Globally, domestic flights are picking up at a quicker pace.

It makes the rebound a harder slog for airlines that heavily rely on international passenger traffic; that cohort of travellers will only fly as often as they did by 2025, IATA reckons.

Asian hub carriers like $16.5 billion Singapore Airlines (SIAL.SI) are particularly strained.

A reduced fleet, a delay in delivery of Boeing (BA.N) 777-9 aircraft, and slow reopening from China – which historically accounted for about 15% of group pre-pandemic capacity.

The carrier declines to give a timeline for when it will hit 100% of its January 2020 available seat kilometres (ASKs) – a measure of an airline’s seats multiplied by kilometres flown – despite pestering from analysts.

Part of the reluctance is understandable.
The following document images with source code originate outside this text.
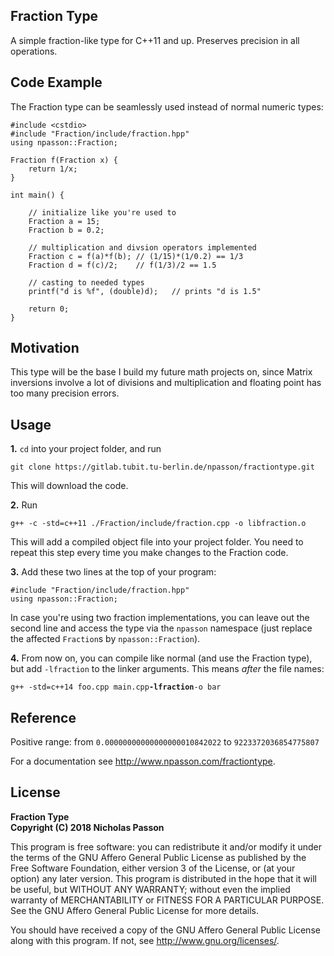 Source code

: 
## Fraction Type

A simple fraction-like type for C++11 and up. Preserves precision in all operations.

## Code Example

The Fraction type can be seamlessly used instead of normal numeric types: 

```
#include <cstdio>
#include "Fraction/include/fraction.hpp"
using npasson::Fraction;

Fraction f(Fraction x) {
    return 1/x;
}

int main() {

	// initialize like you're used to
    Fraction a = 15;
    Fraction b = 0.2;

	// multiplication and divsion operators implemented
    Fraction c = f(a)*f(b); // (1/15)*(1/0.2) == 1/3
    Fraction d = f(c)/2;	// f(1/3)/2 == 1.5

	// casting to needed types
	printf("d is %f", (double)d);	// prints "d is 1.5"

	return 0;
}		
```

## Motivation

This type will be the base I build my future math projects on, since Matrix inversions involve a lot of divisions and multiplication and floating point has too many precision errors.

## Usage
**1\.**
 `cd` into your project folder, and run
```
git clone https://gitlab.tubit.tu-berlin.de/npasson/fractiontype.git
```
This will download the code.

**2\.**
Run 
```
g++ -c -std=c++11 ./Fraction/include/fraction.cpp -o libfraction.o
```
This will add a compiled object file into your project folder. You need to repeat this step every time you make changes to the Fraction code.

**3\.**
Add these two lines at the top of your program:
```
#include "Fraction/include/fraction.hpp"
using npasson::Fraction;
```
In case you're using two fraction implementations, you can leave out the second line and access the type via the `npasson` namespace (just replace the affected `Fraction`s by `npasson::Fraction`).

**4\.**
From now on, you can compile like normal (and use the Fraction type), but add `-lfraction` to the linker arguments. This means *after* the file names:

`g++ -std=c++14 foo.cpp main.cpp`**`-lfraction`**`-o bar`

## Reference

Positive range:
from `0.00000000000000000010842022`
to `9223372036854775807`

For a documentation see <http://www.npasson.com/fractiontype>.

## License

**Fraction Type**  
**Copyright (C) 2018  Nicholas Passon**  

This program is free software: you can redistribute it and/or modify  it under the terms of the GNU Affero General Public License as published by the Free Software Foundation, either version 3 of the License, or (at your option) any later version. This program is distributed in the hope that it will be useful, but WITHOUT ANY WARRANTY; without even the implied warranty of MERCHANTABILITY or FITNESS FOR A PARTICULAR PURPOSE.  See the GNU Affero General Public License for more details. 

You should have received a copy of the GNU Affero General Public License along with this program.  If not, see <http://www.gnu.org/licenses/>.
Networks and flight frequencies have changed, altering the underlying composition of capacity.

The Middle East has benefitted from rerouting because of the Ukraine war and it, alongside Africa and South America, are the only regions flying clear above pre-pandemic levels.

The global total of ASKs is down 4.4% since May 2019, per Cirium.

A long slog back to 100% is not necessarily a big problem. Singapore Airlines, for example, posted a record net profit of S$2.2 billion ($1.6 billion) for the financial year ended March.

Its net margin rose to 12% up from 4% in 2019 partly because it is able to charge high prices for tickets as Asian rivals are slower to get their planes back into the sky.

Even so, record orders of almost 1,000 planes combined from India’s top two carriers, IndiGo (INGL.NS) and Air India, signal intensifying competition in the region ahead.

Peers from Cathay Pacific (0293.HK) to Deutsche Lufthansa (LHAG.DE) and Britain’s IAG (ICAG.L) are more readily committing to a timeline for a full recovery but Singapore Airlines’ total shareholder returns are 18.6% since the pandemic, versus negative at rivals. And whether competitors can deliver is still up in the air.

Qantas Airways on May 19 said that it expects to return to 100% of pre-pandemic international capacity by March 2024.

Singapore Airlines posted its first annual net profit in four years on May 16, logging a record S$2.2 billion ($1.6 billion) for the year ended March 31.

The company said the group’s passenger capacity reached 79% of pre-Covid levels in March, and noted other airlines in the region are at 58%.

It expects group capacity to rise to around 83% in the first half of the current fiscal year.